From the entries below, return exactly the lines beginning at the one that contains "on Environmental Quality." and ending at the one that contains "of the commission.", both of them included, and only those lines.

>>>>>

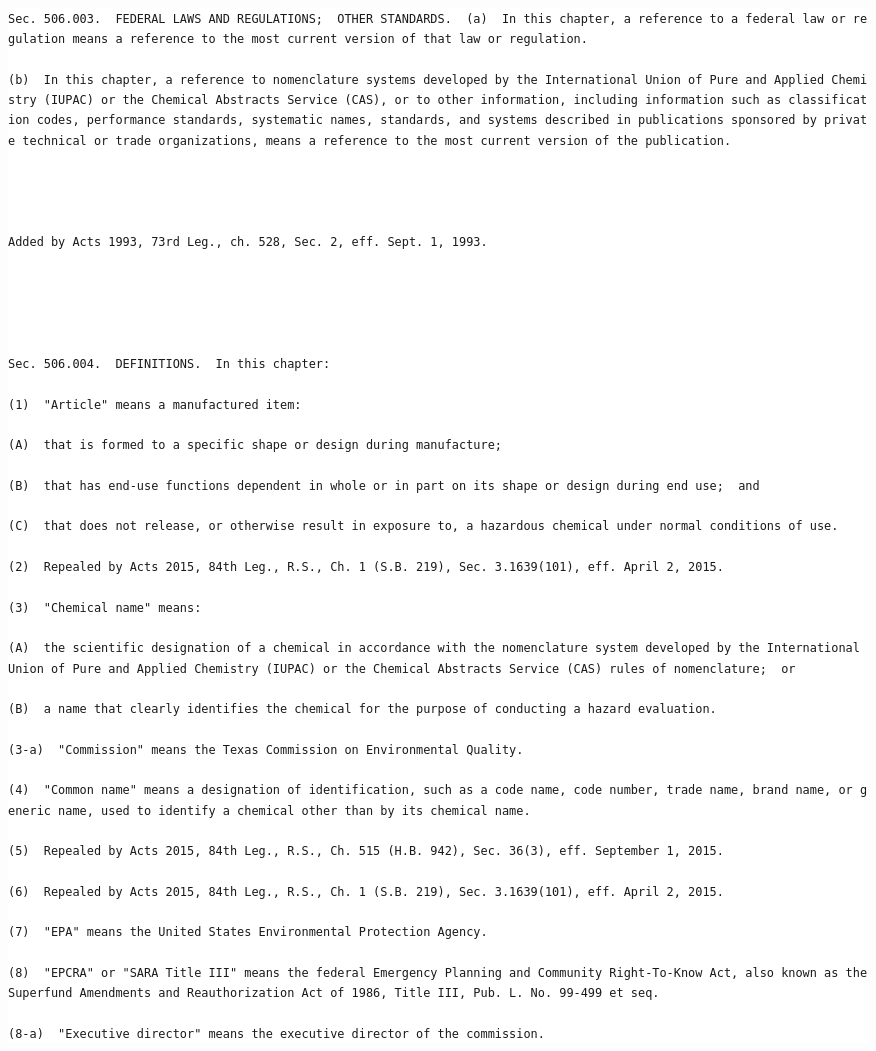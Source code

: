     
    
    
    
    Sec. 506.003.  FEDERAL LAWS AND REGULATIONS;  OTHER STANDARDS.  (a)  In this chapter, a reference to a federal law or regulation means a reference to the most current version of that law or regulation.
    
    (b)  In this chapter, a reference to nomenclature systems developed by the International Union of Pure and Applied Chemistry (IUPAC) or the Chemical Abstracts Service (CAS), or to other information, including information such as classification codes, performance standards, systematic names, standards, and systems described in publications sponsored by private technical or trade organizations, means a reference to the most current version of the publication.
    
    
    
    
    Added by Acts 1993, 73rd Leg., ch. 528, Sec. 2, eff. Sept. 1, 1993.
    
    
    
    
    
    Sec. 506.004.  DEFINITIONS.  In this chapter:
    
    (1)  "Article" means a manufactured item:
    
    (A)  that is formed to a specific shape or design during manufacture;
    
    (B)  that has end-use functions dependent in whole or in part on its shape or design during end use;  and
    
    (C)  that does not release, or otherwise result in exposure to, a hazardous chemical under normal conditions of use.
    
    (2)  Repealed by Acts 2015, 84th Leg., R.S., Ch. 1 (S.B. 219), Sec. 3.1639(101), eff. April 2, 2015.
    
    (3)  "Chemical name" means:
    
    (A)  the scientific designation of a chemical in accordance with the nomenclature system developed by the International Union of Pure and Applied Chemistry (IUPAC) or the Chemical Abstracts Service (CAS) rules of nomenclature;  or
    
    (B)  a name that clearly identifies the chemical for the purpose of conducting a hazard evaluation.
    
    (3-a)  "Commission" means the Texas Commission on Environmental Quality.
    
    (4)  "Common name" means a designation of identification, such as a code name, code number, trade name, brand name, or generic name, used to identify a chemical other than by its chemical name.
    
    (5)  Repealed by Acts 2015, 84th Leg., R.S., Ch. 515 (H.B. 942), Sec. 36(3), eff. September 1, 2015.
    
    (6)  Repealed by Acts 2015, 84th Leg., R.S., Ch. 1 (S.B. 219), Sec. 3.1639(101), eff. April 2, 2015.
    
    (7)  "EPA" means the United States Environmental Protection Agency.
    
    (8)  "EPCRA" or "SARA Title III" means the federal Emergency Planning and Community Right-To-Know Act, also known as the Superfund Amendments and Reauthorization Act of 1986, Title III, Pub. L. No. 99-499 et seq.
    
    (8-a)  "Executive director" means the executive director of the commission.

<<<<<
>>>>>

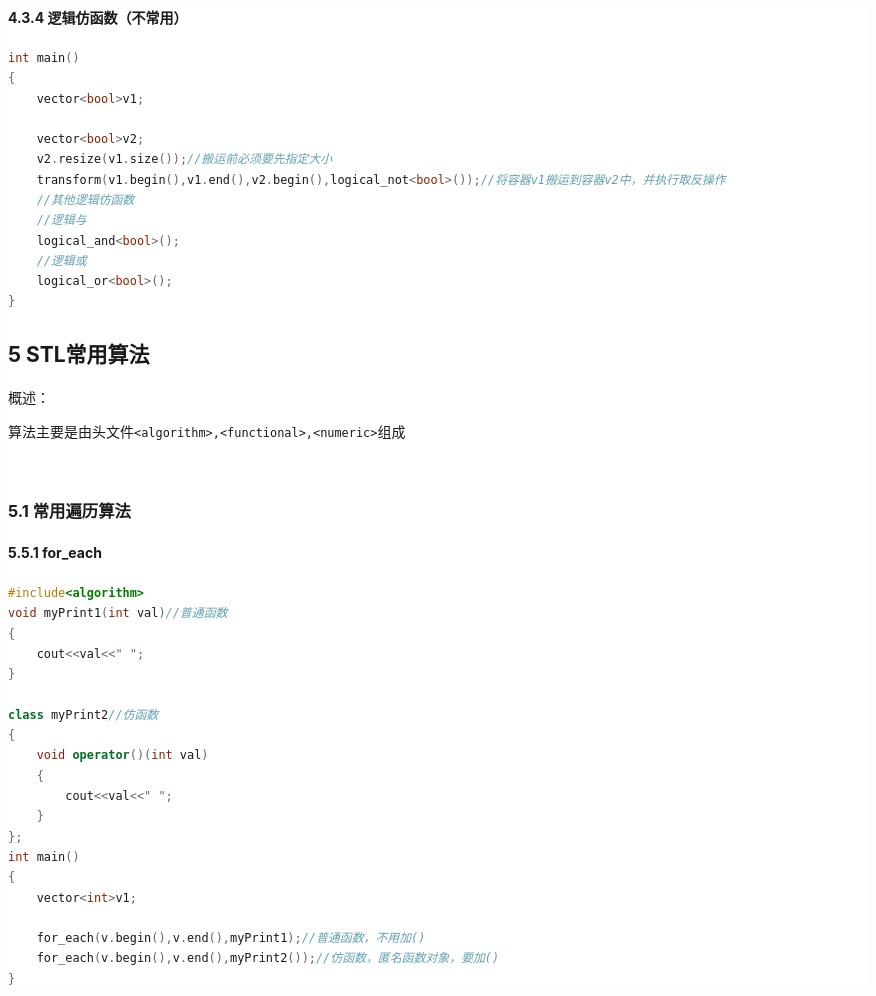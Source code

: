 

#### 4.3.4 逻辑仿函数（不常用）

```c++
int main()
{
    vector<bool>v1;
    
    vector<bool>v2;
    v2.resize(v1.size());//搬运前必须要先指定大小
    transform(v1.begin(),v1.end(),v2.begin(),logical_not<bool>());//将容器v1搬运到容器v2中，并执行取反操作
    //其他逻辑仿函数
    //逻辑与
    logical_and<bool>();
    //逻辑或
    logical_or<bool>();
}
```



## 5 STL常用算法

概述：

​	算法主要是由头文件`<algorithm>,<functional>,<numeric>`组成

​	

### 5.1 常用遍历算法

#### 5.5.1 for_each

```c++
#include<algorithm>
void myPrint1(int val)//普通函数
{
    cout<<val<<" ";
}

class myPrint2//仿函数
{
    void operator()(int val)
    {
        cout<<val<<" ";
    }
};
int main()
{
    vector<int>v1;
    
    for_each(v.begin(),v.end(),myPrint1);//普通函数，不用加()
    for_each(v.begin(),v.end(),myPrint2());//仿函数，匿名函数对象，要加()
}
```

<<<<<

## ANSWER BELOW
    (3-a)  "Commission" means the Texas Commission on Environmental Quality.
    
    (4)  "Common name" means a designation of identification, such as a code name, code number, trade name, brand name, or generic name, used to identify a chemical other than by its chemical name.
    
    (5)  Repealed by Acts 2015, 84th Leg., R.S., Ch. 515 (H.B. 942), Sec. 36(3), eff. September 1, 2015.
    
    (6)  Repealed by Acts 2015, 84th Leg., R.S., Ch. 1 (S.B. 219), Sec. 3.1639(101), eff. April 2, 2015.
    
    (7)  "EPA" means the United States Environmental Protection Agency.
    
    (8)  "EPCRA" or "SARA Title III" means the federal Emergency Planning and Community Right-To-Know Act, also known as the Superfund Amendments and Reauthorization Act of 1986, Title III, Pub. L. No. 99-499 et seq.
    
    (8-a)  "Executive director" means the executive director of the commission.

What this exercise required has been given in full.